Is this your idea of "sustainable agriculture?"
RODALE NEWS, EMMAUS, PA—A proposed "sustainability" certification is shaping up to be a designation that sounds green but OKs genetically modified crops and food grown with pesticides and chemical fertilizers. This would likely create a general confusion amongst consumers, says a prominent farming expert, who is a voting member of the committee shaping the standards.
"It feels like this is going in the wrong direction," says Jeff Moyer, who's a committee member of the Leonardo Academy, an environmental think tank based in Wisconsin, and chair of the National Organic Standards Board, which assists the United States Department of Agriculture in managing organic certification and implementing the National Organic Program. "There's a lot of agribusiness involved in the setting up of these sustainable-agriculture standards, and they're unwilling to relinquish some of the really important pieces of the puzzle," he says. Moyer is also the farm manager at the nonprofit Rodale Institute, and a Rodale.com advisor. Points of contention include chemical pesticides and fertilizers and genetically engineered crops (that actually are created to withstand heavier doses of pesticides).
THE DETAILS:The Leonardo Academy has been called in to mediate the National Sustainable Agriculture Standards being developed under the guidelines of the American National Standards Institute.

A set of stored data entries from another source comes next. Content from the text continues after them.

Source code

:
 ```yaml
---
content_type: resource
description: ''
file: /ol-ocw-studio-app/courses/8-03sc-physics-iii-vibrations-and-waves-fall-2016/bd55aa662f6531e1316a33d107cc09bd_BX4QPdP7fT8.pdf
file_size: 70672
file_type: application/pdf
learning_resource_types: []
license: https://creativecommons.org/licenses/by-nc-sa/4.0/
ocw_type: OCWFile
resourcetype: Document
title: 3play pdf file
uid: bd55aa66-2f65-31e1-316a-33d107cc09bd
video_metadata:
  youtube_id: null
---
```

The planning of a "sustainable" certification standard started in 2007 to address social issues and workers' rights, and featured strong organic principles, as well. But critics say those aspects have since been deemphasized to satisfy the chemical-agriculture lobby. Moyer says it's now looking like the sustainable certification may be used as a logo consumers will see on food, as they do the USDA Organic label. "If it's used as a point-of-purchase logo, then I have a major problem with it. It's already an intolerable situation, where consumers are label-challenged and label-confused, and not knowing what competing labels mean." What worries Moyer and others the most is that the potentially misleading logo will draw consumers seeking more healthful food away from the organic market. "If that's what happens, the organic label can become lost. Perception is everything," he says. The sustainable certification could be approved by 2012.